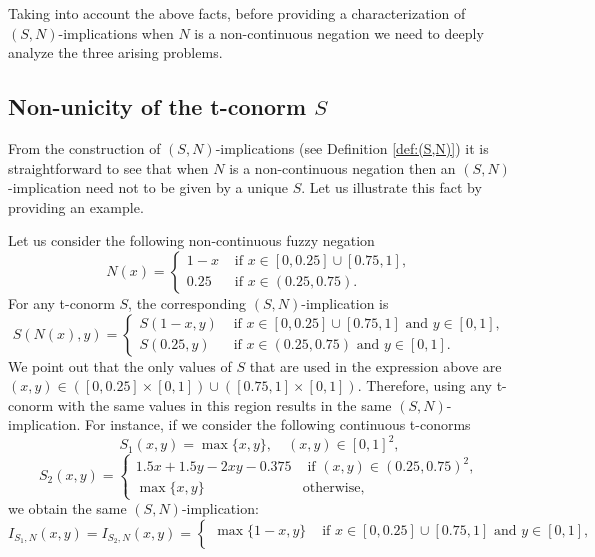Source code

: Taking into account the above facts, before providing a characterization of $(S,N)$-implications when $N$ is a non-continuous negation we need to deeply analyze the three arising problems.

\subsection{Non-unicity of the t-conorm $S$}\label{subsection:equivalence-relation}

From the construction of $(S,N)$-implications (see Definition \ref{def:(S,N)}) it is straightforward to see that when $N$ is a non-continuous negation then an $(S,N)$-implication need not to be given by a unique $S$. Let us illustrate this fact by providing an example.

\begin{example}\label{Ex:NoUnicityS}
	Let us consider the following non-continuous fuzzy negation
	$$N(x) = \left\{\begin{array}{ll}
		1-x & \text{ if } x \in [0,0.25]\cup[0.75,1], \\
		0.25 & \text{ if } x \in (0.25,0.75). 
	\end{array}
	\right. 
	$$
	For any t-conorm $S$, the corresponding $(S,N)$-implication is
	$$
	S(N(x),y)
	=
	\left\{\begin{array}{ll}
		S(1-x,y) & \text{ if } x \in [0,0.25]\cup[0.75,1] \text{ and } y \in [0,1], \\
		S(0.25,y) & \text{ if } x \in (0.25,0.75) \text{ and } y \in [0,1]. 
	\end{array}
	\right.
	$$
	We point out that the only values of $S$ that are used in the expression above are $(x,y) \in ([0,0.25]\times [0,1]) \cup ([0.75,1] \times [0,1])$. Therefore, using any t-conorm with the same values in this region results in the same $(S,N)$-implication. For instance, if we consider the following continuous t-conorms
	$$S_1(x,y)=\max\{x,y\}, \quad (x,y)\in[0,1]^2,$$
	$$S_2(x,y)= \left\{\begin{array}{ll}
		1.5x+1.5y-2xy-0.375 & \text{ if } (x,y) \in (0.25,0.75)^2, \\
		\max\{x,y\} & \text{otherwise}, 
	\end{array}
	\right.
	$$
	we obtain the same $(S,N)$-implication:
	\begin{equation}\label{eq:example1}
		I_{S_1,N}(x,y)=I_{S_2,N}(x,y)= \left\{\begin{array}{ll}
			\max\{1-x,y\} & \text{ if } x \in [0,0.25] \cup [0.75,1] \text{ and } y \in [0,1], \\

\end{array}
\end{equation}
\end{example}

——————————

- PROBLEM DETAILS:
Up to the line containing "(x,y) \in (0.25,0.75)^2, \\", skip everything; from that line through the last line above, return each line exactly.

- COMPLETED EXERCISE:
		1.5x+1.5y-2xy-0.375 & \text{ if } (x,y) \in (0.25,0.75)^2, \\
		\max\{x,y\} & \text{otherwise}, 
	\end{array}
	\right.
	$$
	we obtain the same $(S,N)$-implication:
	\begin{equation}\label{eq:example1}
		I_{S_1,N}(x,y)=I_{S_2,N}(x,y)= \left\{\begin{array}{ll}
			\max\{1-x,y\} & \text{ if } x \in [0,0.25] \cup [0.75,1] \text{ and } y \in [0,1], \\

\end{array}
\end{equation}
\end{example}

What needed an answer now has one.